#### Task details
Every line of the entries below from the one containing "### Update Environment Variables" to the one containing "- Mais adequado", both ends included, must be written out exactly. No other line belongs in the answer.

(Material for this task)

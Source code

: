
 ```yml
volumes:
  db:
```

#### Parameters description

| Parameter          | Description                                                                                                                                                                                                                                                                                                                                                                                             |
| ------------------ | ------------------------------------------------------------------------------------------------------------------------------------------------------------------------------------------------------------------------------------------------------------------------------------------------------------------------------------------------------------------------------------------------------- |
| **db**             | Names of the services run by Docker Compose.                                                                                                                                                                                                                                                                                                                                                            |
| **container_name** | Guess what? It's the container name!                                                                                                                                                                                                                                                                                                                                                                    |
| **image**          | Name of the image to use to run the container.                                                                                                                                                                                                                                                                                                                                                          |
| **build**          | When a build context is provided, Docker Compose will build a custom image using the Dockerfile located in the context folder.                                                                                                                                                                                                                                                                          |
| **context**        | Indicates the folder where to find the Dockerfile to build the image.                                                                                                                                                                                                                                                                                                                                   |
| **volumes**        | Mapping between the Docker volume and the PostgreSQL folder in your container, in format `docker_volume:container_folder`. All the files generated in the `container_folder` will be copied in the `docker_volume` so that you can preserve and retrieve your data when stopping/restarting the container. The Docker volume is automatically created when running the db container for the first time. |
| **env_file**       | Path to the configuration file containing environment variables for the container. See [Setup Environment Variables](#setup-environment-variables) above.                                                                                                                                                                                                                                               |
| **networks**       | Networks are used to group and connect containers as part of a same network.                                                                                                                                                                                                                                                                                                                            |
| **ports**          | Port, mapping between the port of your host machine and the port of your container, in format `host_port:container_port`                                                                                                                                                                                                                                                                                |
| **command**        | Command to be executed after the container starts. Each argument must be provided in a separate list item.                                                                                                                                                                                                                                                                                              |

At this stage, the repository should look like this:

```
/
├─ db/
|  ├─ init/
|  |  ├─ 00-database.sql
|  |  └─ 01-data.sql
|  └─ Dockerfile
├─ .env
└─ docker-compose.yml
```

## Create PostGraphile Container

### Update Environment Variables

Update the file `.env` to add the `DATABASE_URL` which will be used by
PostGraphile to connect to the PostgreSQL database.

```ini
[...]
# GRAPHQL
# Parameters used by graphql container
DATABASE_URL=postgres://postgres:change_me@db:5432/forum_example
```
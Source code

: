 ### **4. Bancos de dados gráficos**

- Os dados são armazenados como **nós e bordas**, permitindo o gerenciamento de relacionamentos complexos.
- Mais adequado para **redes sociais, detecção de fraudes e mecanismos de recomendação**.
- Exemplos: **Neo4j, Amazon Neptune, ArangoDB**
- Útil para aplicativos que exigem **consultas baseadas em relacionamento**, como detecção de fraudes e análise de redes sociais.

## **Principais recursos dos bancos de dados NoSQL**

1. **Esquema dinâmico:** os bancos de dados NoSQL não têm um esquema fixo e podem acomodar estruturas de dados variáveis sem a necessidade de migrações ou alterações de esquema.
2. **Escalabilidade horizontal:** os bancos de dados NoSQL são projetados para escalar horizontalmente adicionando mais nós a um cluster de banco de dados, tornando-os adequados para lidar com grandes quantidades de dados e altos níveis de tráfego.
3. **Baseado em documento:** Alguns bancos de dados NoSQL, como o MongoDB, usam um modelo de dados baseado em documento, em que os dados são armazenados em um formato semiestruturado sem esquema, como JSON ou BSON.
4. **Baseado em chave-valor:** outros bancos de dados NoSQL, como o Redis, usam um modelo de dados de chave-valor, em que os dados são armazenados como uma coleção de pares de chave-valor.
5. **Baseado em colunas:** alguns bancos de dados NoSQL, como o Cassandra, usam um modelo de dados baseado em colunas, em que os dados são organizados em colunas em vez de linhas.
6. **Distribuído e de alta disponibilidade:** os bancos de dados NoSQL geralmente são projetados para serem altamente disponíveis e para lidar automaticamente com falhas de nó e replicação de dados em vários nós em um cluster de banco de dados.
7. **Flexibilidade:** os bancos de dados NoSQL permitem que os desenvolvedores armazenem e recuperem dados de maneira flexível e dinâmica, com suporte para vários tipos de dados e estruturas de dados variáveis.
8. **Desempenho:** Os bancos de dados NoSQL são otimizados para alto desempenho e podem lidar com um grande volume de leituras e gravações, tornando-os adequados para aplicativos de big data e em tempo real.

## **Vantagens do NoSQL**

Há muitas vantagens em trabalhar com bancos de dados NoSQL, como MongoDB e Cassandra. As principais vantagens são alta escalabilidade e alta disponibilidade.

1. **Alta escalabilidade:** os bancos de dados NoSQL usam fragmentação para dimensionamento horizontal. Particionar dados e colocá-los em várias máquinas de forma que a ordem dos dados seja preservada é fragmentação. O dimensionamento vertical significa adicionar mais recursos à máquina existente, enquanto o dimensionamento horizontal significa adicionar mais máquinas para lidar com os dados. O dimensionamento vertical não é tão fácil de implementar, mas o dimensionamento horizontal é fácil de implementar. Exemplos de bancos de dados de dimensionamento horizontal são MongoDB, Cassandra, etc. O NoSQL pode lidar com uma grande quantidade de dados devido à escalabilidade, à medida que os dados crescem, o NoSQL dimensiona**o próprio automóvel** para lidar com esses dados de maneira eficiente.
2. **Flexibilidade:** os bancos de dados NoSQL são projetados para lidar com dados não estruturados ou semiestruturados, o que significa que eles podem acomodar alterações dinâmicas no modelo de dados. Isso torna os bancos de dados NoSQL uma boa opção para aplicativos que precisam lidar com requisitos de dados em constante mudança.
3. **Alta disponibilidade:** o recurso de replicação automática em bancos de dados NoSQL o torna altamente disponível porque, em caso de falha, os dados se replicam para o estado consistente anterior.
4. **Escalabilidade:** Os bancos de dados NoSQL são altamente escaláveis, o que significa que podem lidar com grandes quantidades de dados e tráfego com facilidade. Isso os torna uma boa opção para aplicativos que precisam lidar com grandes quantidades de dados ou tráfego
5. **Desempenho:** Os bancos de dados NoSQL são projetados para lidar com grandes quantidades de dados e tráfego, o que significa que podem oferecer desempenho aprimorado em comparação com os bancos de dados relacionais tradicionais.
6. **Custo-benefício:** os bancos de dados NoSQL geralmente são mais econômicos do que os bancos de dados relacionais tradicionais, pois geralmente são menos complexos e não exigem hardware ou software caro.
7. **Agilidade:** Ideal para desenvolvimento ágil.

(End Material for this task)

#### Answer to the exercise
### Update Environment Variables

Update the file `.env` to add the `DATABASE_URL` which will be used by
PostGraphile to connect to the PostgreSQL database.

```ini
[...]
# GRAPHQL
# Parameters used by graphql container
DATABASE_URL=postgres://postgres:change_me@db:5432/forum_example
```
Source code

: ### **4. Bancos de dados gráficos**

- Os dados são armazenados como **nós e bordas**, permitindo o gerenciamento de relacionamentos complexos.
- Mais adequado para **redes sociais, detecção de fraudes e mecanismos de recomendação**.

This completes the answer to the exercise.